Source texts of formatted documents
-.-.-
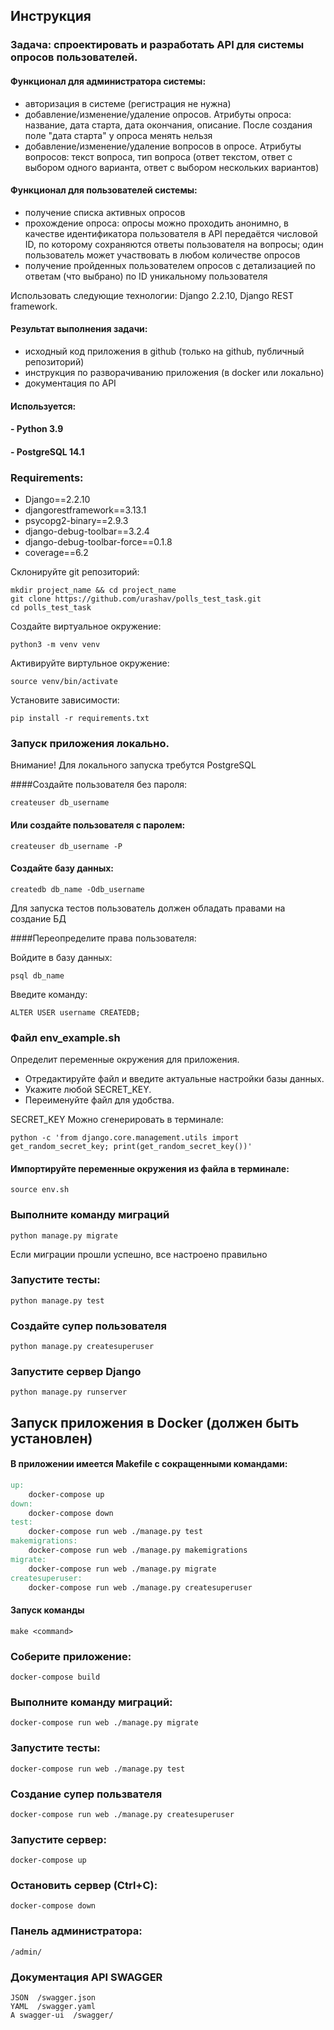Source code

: ## Инструкция

### Задача: спроектировать и разработать API для системы опросов пользователей.

#### Функционал для администратора системы:

- авторизация в системе (регистрация не нужна)
- добавление/изменение/удаление опросов. Атрибуты опроса: название, дата старта, дата окончания, описание. После создания поле "дата старта" у опроса менять нельзя
- добавление/изменение/удаление вопросов в опросе. Атрибуты вопросов: текст вопроса, тип вопроса (ответ текстом, ответ с выбором одного варианта, ответ с выбором нескольких вариантов)

#### Функционал для пользователей системы:

- получение списка активных опросов
- прохождение опроса: опросы можно проходить анонимно, в качестве идентификатора пользователя в API передаётся числовой ID, по которому сохраняются ответы пользователя на вопросы; один пользователь может участвовать в любом количестве опросов
- получение пройденных пользователем опросов с детализацией по ответам (что выбрано) по ID уникальному пользователя

Использовать следующие технологии: Django 2.2.10, Django REST framework.

#### Результат выполнения задачи:
- исходный код приложения в github (только на github, публичный репозиторий)
- инструкция по разворачиванию приложения (в docker или локально)
- документация по API


#### Используется:
#### - Python 3.9
#### - PostgreSQL 14.1

### Requirements:
- Django==2.2.10
- djangorestframework==3.13.1
- psycopg2-binary==2.9.3
- django-debug-toolbar==3.2.4
- django-debug-toolbar-force==0.1.8
- coverage==6.2


Склонируйте git репозиторий:
```shell
mkdir project_name && cd project_name
git clone https://github.com/urashav/polls_test_task.git
cd polls_test_task
```
Создайте виртуальное окружение:

```shell
python3 -m venv venv
```

Активируйте виртульное окружение:
```shell
source venv/bin/activate
```

Установите зависимости:
```shell
pip install -r requirements.txt
```

### Запуск приложения локально.

Внимание! Для локального запуска требутся PostgreSQL

####Создайте пользователя без пароля:
```shell
createuser db_username
```

#### Или создайте пользователя с паролем:
```shell
createuser db_username -P
```

#### Создайте базу данных:
```shell
createdb db_name -Odb_username
```

Для запуска тестов пользователь должен обладать правами на создание БД

####Переопределите права пользователя:

Войдите в базу данных:
```shell
psql db_name
```

Введите команду:
```
ALTER USER username CREATEDB;
```

### Файл env_example.sh

Определит переменные окружения для приложения.
- Отредактируйте файл и введите актуальные настройки базы данных.
- Укажите любой SECRET_KEY.
- Переименуйте файл для удобства.

SECRET_KEY Можно сгенерировать в терминале:

```shell
python -c 'from django.core.management.utils import get_random_secret_key; print(get_random_secret_key())'
```

#### Импортируйте переменные окружения из файла в терминале:

```shell
source env.sh
```

### Выполните команду миграций
```shell
python manage.py migrate
```
Если миграции прошли успешно, все настроено правильно

### Запустите тесты:
```shell
python manage.py test
```

### Создайте супер пользователя
```shell
python manage.py createsuperuser
```

### Запустите сервер Django
```shell
python manage.py runserver
```

## Запуск приложения в Docker (должен быть установлен)

#### В приложении имеется Makefile с сокращенными командами:

```makefile
up:
	docker-compose up
down:
	docker-compose down
test:
	docker-compose run web ./manage.py test
makemigrations:
	docker-compose run web ./manage.py makemigrations
migrate:
	docker-compose run web ./manage.py migrate
createsuperuser:
	docker-compose run web ./manage.py createsuperuser
```

#### Запуск команды
```shell
make <command>
```


### Соберите приложение:
```shell
docker-compose build
```

### Выполните команду миграций:

```shell
docker-compose run web ./manage.py migrate
```

### Запустите тесты:
```shell
docker-compose run web ./manage.py test
```

### Создание супер пользвателя

```shell
docker-compose run web ./manage.py createsuperuser
```

### Запустите сервер:

```shell
docker-compose up
```

### Остановить сервер (Ctrl+C):

```shell
docker-compose down
```

### Панель администратора:
```djangourlpath
/admin/
```

### Документация API SWAGGER
```djangourlpath
JSON  /swagger.json
YAML  /swagger.yaml
A swagger-ui  /swagger/
```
-.-.-
**Instructions to follow**
What is needed is each line of the entries that contains the word "базу".

**Output below**
#### Создайте базу данных:
Войдите в базу данных:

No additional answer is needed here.